Task to complete
There are pictures in the records below; leave them out and set down exactly the lines from the one holding "Credits: N/A" through the one holding "repositório no GitHub.".

[Source texts of formatted documents]
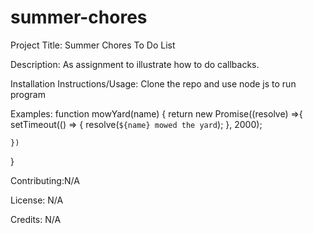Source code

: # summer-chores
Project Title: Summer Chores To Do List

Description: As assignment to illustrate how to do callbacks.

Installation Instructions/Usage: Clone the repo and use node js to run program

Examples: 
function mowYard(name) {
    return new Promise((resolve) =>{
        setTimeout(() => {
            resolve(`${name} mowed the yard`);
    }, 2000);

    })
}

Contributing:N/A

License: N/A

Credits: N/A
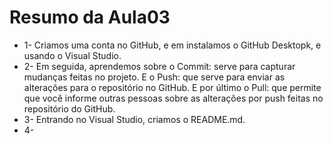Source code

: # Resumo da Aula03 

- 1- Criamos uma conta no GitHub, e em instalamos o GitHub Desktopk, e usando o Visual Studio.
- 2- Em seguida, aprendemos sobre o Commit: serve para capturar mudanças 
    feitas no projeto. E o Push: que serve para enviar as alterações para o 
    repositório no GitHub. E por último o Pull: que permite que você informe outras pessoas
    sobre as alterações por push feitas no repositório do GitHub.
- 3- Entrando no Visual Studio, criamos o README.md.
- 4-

==

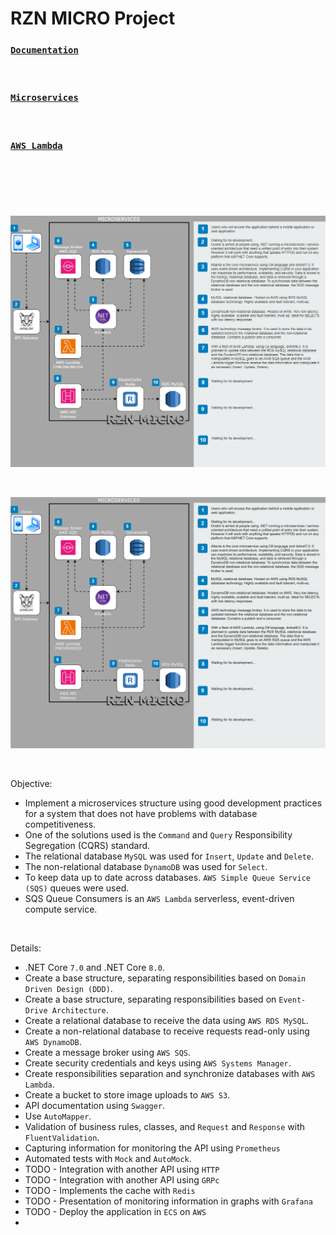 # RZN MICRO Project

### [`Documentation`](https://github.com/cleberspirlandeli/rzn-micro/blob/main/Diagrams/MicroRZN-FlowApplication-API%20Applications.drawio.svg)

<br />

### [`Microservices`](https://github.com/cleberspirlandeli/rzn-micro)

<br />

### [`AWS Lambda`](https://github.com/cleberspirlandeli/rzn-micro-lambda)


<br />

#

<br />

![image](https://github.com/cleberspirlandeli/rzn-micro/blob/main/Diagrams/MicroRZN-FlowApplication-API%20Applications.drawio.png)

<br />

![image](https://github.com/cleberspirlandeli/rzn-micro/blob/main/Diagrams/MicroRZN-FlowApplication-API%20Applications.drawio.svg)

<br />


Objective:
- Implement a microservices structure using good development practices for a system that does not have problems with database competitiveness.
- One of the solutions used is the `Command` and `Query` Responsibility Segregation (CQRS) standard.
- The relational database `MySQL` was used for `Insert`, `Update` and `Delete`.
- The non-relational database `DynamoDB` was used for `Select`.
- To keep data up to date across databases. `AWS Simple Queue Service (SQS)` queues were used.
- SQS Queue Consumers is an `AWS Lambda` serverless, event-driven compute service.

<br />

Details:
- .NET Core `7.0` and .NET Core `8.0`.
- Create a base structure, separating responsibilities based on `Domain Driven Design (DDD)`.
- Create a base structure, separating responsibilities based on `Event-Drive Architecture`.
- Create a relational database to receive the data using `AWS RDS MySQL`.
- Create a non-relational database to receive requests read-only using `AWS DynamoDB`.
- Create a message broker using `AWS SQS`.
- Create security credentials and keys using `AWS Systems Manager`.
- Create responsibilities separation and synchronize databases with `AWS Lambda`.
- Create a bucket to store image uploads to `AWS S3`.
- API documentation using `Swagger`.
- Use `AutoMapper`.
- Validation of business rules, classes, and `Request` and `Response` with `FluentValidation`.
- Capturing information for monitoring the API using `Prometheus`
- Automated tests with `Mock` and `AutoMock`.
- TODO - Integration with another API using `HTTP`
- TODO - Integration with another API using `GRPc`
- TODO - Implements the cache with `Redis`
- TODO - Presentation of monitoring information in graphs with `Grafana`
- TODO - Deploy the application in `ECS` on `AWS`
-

Answer section
Credits: N/A
Source code

: # Resumo da Aula03 

- 1- Criamos uma conta no GitHub, e em instalamos o GitHub Desktopk, e usando o Visual Studio.
- 2- Em seguida, aprendemos sobre o Commit: serve para capturar mudanças 
    feitas no projeto. E o Push: que serve para enviar as alterações para o 
    repositório no GitHub. E por último o Pull: que permite que você informe outras pessoas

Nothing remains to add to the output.